Published in final edited form as: Curr Opin Microbiol. 2013 Feb 8;16(1):59–62. doi: 10.1016/j.mib.2013.01.001

The Battle with the Host over Microbial Size

Jeffrey N Weiser 1,2
PMCID: PMC3622179  NIHMSID: NIHMS440319  PMID: 23395472

Abstract

An eponymous feature of microbes is their small size, and size affects their pathogenesis. The recognition of microbes by host factors, for example, is often dependent on the density and number of molecular interactions occurring over a limited surface area. As a consequence, certain antimicrobial substances, such as complement, appear to target particles with a larger surface area more effectively. Although microbes may inhibit these antimicrobial activities by minimizing their effective size, the host uses defenses such as agglutination by immunoglobulin to counteract this microbial evasion strategy. Some successful pathogens in turn are able to prevent immune mediated clearance by expressing virulence factors that block agglutination. Thus, microbial size is one of the battlegrounds between microbial survival and host defense.

Introduction

Members of the microbial world span a great range of shapes and sizes. The selective value of microbial shape has been reviewed elsewhere(30). Differences in size are used to distinguish species and impact many aspects of microbial physiology and lifestyle. Bacterial cells, for example, range from 0.15 to 700 μM in length. In addition, for single-celled organisms, modulation of cell division or separation may significantly impact their effective size. For microbes residing in a mammalian host, size may be a determining factor in an infectious agent’s success or its clearance (13, 20, 27, 31). Many successful pathogens have evolved strategies to modulate their effective size to accommodate these challenges(14). The host in turn appears to target the ability of microbes to escape its defenses with their small size. By analyzing bacteria differing only in effective size it is possible to sort out some of the independent contributions of size to pathogenesis. These studies reveal that microbial size is a battleground in the interaction between pathogen and host.

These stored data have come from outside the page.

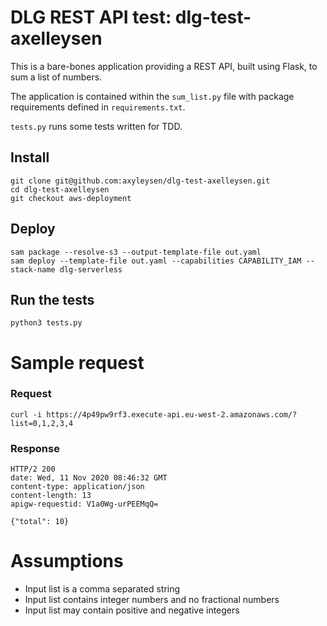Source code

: # DLG REST API test: dlg-test-axelleysen

This is a bare-bones application providing a REST API, built using Flask, to sum a list of numbers.

The application is contained within the `sum_list.py` file with package requirements defined in `requirements.txt`.

`tests.py` runs some tests written for TDD.


## Install
    git clone git@github.com:axyleysen/dlg-test-axelleysen.git
    cd dlg-test-axelleysen
    git checkout aws-deployment


## Deploy

	sam package --resolve-s3 --output-template-file out.yaml
	sam deploy --template-file out.yaml --capabilities CAPABILITY_IAM --stack-name dlg-serverless

## Run the tests
    python3 tests.py


# Sample request

### Request

	curl -i https://4p49pw9rf3.execute-api.eu-west-2.amazonaws.com/?list=0,1,2,3,4

### Response

	HTTP/2 200 
	date: Wed, 11 Nov 2020 08:46:32 GMT
	content-type: application/json
	content-length: 13
	apigw-requestid: V1a0Wg-urPEEMqQ=

	{"total": 10}


# Assumptions
- Input list is a comma separated string
- Input list contains integer numbers and no fractional numbers 
- Input list may contain positive and negative integers 
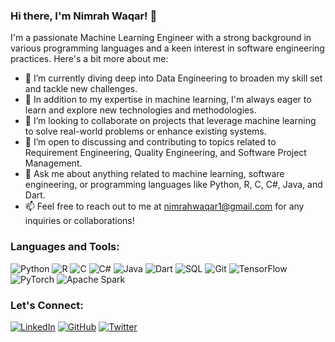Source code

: ### Hi there, I'm Nimrah Waqar! 👋

I'm a passionate Machine Learning Engineer with a strong background in various programming languages and a keen interest in software engineering practices. Here's a bit more about me:

- 🔭 I’m currently diving deep into Data Engineering to broaden my skill set and tackle new challenges.
- 🌱 In addition to my expertise in machine learning, I'm always eager to learn and explore new technologies and methodologies.
- 👯 I’m looking to collaborate on projects that leverage machine learning to solve real-world problems or enhance existing systems.
- 🤔 I’m open to discussing and contributing to topics related to Requirement Engineering, Quality Engineering, and Software Project Management.
- 💬 Ask me about anything related to machine learning, software engineering, or programming languages like Python, R, C, C#, Java, and Dart.
- 📫 Feel free to reach out to me at nimrahwaqar1@gmail.com for any inquiries or collaborations!

### Languages and Tools:
![Python](https://img.shields.io/badge/-Python-3776AB?style=flat-square&logo=python&logoColor=white)
![R](https://img.shields.io/badge/-R-276DC3?style=flat-square&logo=r&logoColor=white)
![C](https://img.shields.io/badge/-C-A8B9CC?style=flat-square&logo=c&logoColor=white)
![C#](https://img.shields.io/badge/-C%23-239120?style=flat-square&logo=c-sharp&logoColor=white)
![Java](https://img.shields.io/badge/-Java-007396?style=flat-square&logo=java&logoColor=white)
![Dart](https://img.shields.io/badge/-Dart-0175C2?style=flat-square&logo=dart&logoColor=white)
![SQL](https://img.shields.io/badge/-SQL-4479A1?style=flat-square&logo=sql&logoColor=white)
![Git](https://img.shields.io/badge/-Git-F05032?style=flat-square&logo=git&logoColor=white)
![TensorFlow](https://img.shields.io/badge/-TensorFlow-FF6F00?style=flat-square&logo=tensorflow&logoColor=white)
![PyTorch](https://img.shields.io/badge/-PyTorch-EE4C2C?style=flat-square&logo=pytorch&logoColor=white)
![Apache Spark](https://img.shields.io/badge/-Apache%20Spark-E25A1C?style=flat-square&logo=apache-spark&logoColor=white)

### Let's Connect:
[![LinkedIn](https://img.shields.io/badge/-LinkedIn-0077B5?style=flat-square&logo=linkedin&logoColor=white)](https://www.linkedin.com/in/nimrahwaqar/)
[![GitHub](https://img.shields.io/badge/-GitHub-181717?style=flat-square&logo=github&logoColor=white)](https://github.com/am-nimrah)
[![Twitter](https://img.shields.io/badge/-Twitter-1DA1F2?style=flat-square&logo=twitter&logoColor=white)](https://twitter.com/nimrah_waqar)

Why microbial size matters

Most microbes are generally small to minimize their cellular volume and grow most efficiently. While prokaryotic species with large or giant cell morphology may be found in nature, these forms are generally not observed within mammalian hosts. However, pathogens that are typically small may form larger individual cells under certain growth conditions (Table 1). When cell division or septation is inhibited, long filamentous forms that may be 10 to 50 times longer than usual may result. Filamentous forms may occur, for example, during cultivation in sublethal concentrations of antibiotics. Filamentation by Escherichia coli during infection of the bladder has been shown to inhibit predation by neutrophils and macrophages, presumably because the extremely long size of the target particle exceeds the capacity of the professional phagocytes to surround and internalize it (10, 13). A similar inhibitory effect has been noted when bacteria aggregate to form biofilms, densely packed communities of sessile cells encased in an extracellular matrix, which are more resistant to clearance mechanisms than individual planktonic cells(5).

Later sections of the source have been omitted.